Increased orbital fat is another major characteristic of TAO [21]. Previously, Potgieser et al reported that a greater volume of orbital fat is associated with a longer duration of TAO [22]; however, they did not analyze the change in the signal intensity of orbital fat. In our study, the SIRmean/max, FFmean/min, and WFmean/max values of orbital fat differed significantly between active and inactive TAOs. Previous studies have revealed that orbital fat is histologically characterized by lymphocytic infiltration and edema due to the accumulation of hydrophilic interstitial glycosaminoglycans [23]. We suspect that this accumulation is potentially the mechanism underlying the increased SIR and WF values in patients with active TAO.
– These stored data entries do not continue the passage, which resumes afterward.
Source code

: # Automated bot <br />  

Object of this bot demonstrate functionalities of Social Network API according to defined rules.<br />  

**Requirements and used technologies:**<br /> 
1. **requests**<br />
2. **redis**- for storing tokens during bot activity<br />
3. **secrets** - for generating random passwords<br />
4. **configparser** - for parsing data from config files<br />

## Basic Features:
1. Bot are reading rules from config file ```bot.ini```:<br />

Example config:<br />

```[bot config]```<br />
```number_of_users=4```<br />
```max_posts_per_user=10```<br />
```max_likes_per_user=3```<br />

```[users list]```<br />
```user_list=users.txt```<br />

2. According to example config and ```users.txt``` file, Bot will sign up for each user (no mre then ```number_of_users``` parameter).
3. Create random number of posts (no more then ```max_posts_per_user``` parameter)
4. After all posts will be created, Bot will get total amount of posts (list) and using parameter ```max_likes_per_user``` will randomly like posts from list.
As LGs are another potential target organ, changes in LGs in patients with TAO have attracted increasing attention [24]. Gagliardo et al reported that patients with right and left active TAO demonstrated significantly greater herniation of the LGs on MRI than in those with inactive TAO [25]. Using the T2 mapping technique, Jiang et al reported that the T2 mapping values of LGs differed significantly between active and inactive TAO. Together with clinical indicators, the T2 mapping technique could effectively stage patients with TAO [26]. In addition, using the diffusion tensor imaging technique, Chen et al reported that the LGs of active TAO showed significantly lower fractional anisotropy and a higher apparent diffusion coefficient than those of inactive TAO [27]. In our study, similar to the change in EOMs, we found that the LGs of active TAOs had higher SIRmean/max and WFmean values and lower FFmean values. The abovementioned pathological changes in EOMs and IFs could help explain these findings. In addition, two LG-based parameters (LG-SIRmean and LG-FFmean) were found to be independently associated with TAO activity. Our results confirmed that the LGs are involved in the TAO process and deserve further study.
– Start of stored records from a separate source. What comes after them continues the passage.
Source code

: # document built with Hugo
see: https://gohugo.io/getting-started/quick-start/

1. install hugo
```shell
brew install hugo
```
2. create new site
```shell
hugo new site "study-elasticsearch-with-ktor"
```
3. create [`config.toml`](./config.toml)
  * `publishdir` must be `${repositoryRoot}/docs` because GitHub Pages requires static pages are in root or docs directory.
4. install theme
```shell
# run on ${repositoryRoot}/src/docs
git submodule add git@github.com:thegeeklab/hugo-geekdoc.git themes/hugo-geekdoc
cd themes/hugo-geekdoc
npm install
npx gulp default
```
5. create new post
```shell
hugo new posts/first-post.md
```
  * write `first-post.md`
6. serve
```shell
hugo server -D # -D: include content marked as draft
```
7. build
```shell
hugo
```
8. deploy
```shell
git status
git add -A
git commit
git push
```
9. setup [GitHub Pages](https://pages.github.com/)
According to the binary logistic regression analysis, the EOM-SIRmean, LG-SIRmean, and LG-FFmean values were found to be independent predictors of active TAO. No IF-related metric was found to be an independent variable, possibly due to our study population’s specific sample size and constitution. Furthermore, we constructed a predictive model by integrating the LG-SIRmean and LG-FFmean on the basis of the EOM-SIRmean for staging patients with TAO. The ROC analysis results indicated that the combined model outperformed the EOM-SIRmean alone in both the training and validation cohorts. These results indicated that information on EOMs and other target organs (e.g., LGs and IF) should be integrated and analyzed for staging TAO. Further multicenter studies with larger sample sizes are needed to confirm our results and establish a more robust model for staging patients with TAO in clinical practice.
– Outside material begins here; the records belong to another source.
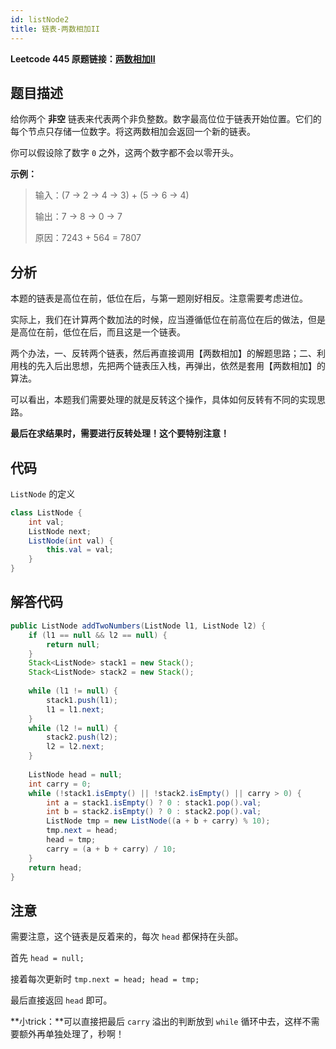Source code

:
 ```yaml
---
id: listNode2
title: 链表-两数相加II
---
```

**Leetcode 445 原题链接：[两数相加II](https://leetcode-cn.com/problems/add-two-numbers-ii/)**

## 题目描述
给你两个 **非空** 链表来代表两个非负整数。数字最高位位于链表开始位置。它们的每个节点只存储一位数字。将这两数相加会返回一个新的链表。

你可以假设除了数字 `0` 之外，这两个数字都不会以零开头。

**示例：**

> 输入：(7 -> 2 -> 4 -> 3) + (5 -> 6 -> 4)
> 
> 输出：7 -> 8 -> 0 -> 7
> 
> 原因：7243 + 564 = 7807

## 分析
本题的链表是高位在前，低位在后，与第一题刚好相反。注意需要考虑进位。

实际上，我们在计算两个数加法的时候，应当遵循低位在前高位在后的做法，但是是高位在前，低位在后，而且这是一个链表。

两个办法，一、反转两个链表，然后再直接调用【两数相加】的解题思路；二、利用栈的先入后出思想，先把两个链表压入栈，再弹出，依然是套用【两数相加】的算法。

可以看出，本题我们需要处理的就是反转这个操作，具体如何反转有不同的实现思路。

**最后在求结果时，需要进行反转处理！这个要特别注意！**

## 代码
`ListNode` 的定义 
```java
class ListNode {
    int val;
    ListNode next;
    ListNode(int val) {
        this.val = val;
    }
}
```

## 解答代码
```java
public ListNode addTwoNumbers(ListNode l1, ListNode l2) {
    if (l1 == null && l2 == null) {
        return null;
    }
    Stack<ListNode> stack1 = new Stack();
    Stack<ListNode> stack2 = new Stack();
    
    while (l1 != null) {
        stack1.push(l1);
        l1 = l1.next;
    }
    while (l2 != null) {
        stack2.push(l2);
        l2 = l2.next;
    }
    
    ListNode head = null;
    int carry = 0;
    while (!stack1.isEmpty() || !stack2.isEmpty() || carry > 0) {
        int a = stack1.isEmpty() ? 0 : stack1.pop().val;
        int b = stack2.isEmpty() ? 0 : stack2.pop().val;
        ListNode tmp = new ListNode((a + b + carry) % 10);
        tmp.next = head;
        head = tmp;
        carry = (a + b + carry) / 10;
    }
    return head;
}
```
## 注意
需要注意，这个链表是反着来的，每次 `head` 都保持在头部。

首先 `head = null;`

接着每次更新时 `tmp.next = head; head = tmp;`

最后直接返回 `head` 即可。

**小trick：**可以直接把最后 `carry` 溢出的判断放到 `while` 循环中去，这样不需要额外再单独处理了，秒啊！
Our study has several limitations. First, this was a retrospective study from a single center. Further studies with larger study populations and external validation are needed to confirm the findings presented here. Second, the exact pathological state of orbital tissues remains unclear due to the difficulty in obtaining histological samples from patients with TAO, especially those with active disease. Future studies to determine the correlations between imaging metrics and histological changes are needed [28]. Third, this study focused only on the usefulness of the Dixon MRI sequence in staging TAO, and other functional MR sequences (e.g., diffusion or mapping sequences) were not simultaneously scanned. Further studies using machine learning methods to integrate more information from more functional sequences could further improve staging performance.

In conclusion, our study showed that the quantitative parameters of EOMs, LGs, and IF derived from Dixon MR images are useful for differentiating active from inactive TAOs. Integrating multiple parameters from EOMs, LGs, and IF could further improve TAO patient staging.